Examine each line of the data, and copy the ones containing "Euler".
── Provided material ──
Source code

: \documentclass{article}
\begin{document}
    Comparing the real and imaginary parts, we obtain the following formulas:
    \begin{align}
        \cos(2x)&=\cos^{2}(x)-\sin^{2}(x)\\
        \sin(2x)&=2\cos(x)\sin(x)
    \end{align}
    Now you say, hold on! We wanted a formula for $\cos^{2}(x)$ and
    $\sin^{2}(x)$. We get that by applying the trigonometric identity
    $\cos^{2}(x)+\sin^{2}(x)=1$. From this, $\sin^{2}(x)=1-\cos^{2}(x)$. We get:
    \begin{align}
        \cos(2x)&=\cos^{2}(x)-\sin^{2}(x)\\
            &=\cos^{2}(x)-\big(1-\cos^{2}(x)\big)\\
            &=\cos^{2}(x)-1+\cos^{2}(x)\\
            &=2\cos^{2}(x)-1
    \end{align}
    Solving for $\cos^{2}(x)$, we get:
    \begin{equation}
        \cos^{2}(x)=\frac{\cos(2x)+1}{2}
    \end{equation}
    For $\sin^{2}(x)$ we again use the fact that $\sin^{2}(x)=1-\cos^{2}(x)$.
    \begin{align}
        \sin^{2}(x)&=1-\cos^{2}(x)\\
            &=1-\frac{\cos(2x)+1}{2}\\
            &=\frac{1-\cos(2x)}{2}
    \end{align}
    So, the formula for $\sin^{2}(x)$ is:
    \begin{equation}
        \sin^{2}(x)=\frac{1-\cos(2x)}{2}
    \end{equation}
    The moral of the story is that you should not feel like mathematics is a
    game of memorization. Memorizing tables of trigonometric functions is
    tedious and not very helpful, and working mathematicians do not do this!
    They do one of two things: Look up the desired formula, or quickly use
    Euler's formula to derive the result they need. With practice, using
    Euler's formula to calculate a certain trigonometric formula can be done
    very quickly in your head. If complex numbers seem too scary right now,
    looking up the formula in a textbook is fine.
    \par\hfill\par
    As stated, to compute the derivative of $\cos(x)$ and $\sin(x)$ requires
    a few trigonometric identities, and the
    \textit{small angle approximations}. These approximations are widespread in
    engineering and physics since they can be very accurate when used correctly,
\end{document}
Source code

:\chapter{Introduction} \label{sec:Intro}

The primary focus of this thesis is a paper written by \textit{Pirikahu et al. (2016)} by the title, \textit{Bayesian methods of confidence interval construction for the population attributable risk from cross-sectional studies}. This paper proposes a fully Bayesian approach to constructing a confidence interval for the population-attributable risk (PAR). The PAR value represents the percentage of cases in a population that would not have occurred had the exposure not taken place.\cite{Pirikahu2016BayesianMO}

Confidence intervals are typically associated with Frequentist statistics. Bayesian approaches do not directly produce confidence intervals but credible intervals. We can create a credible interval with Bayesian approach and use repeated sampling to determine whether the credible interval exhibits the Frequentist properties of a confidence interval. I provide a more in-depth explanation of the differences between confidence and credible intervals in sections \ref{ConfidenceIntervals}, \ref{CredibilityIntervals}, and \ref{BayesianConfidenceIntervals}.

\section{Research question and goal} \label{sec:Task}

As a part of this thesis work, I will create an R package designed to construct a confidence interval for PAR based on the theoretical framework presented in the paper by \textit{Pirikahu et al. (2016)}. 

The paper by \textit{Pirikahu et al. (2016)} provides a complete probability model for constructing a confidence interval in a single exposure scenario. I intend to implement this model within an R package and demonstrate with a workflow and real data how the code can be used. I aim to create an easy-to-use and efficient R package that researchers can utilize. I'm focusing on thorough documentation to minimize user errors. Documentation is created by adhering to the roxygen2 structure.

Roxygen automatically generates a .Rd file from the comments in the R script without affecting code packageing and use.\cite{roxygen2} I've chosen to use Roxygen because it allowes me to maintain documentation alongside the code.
───
### Exercise output:
    Euler's formula to derive the result they need. With practice, using
    Euler's formula to calculate a certain trigonometric formula can be done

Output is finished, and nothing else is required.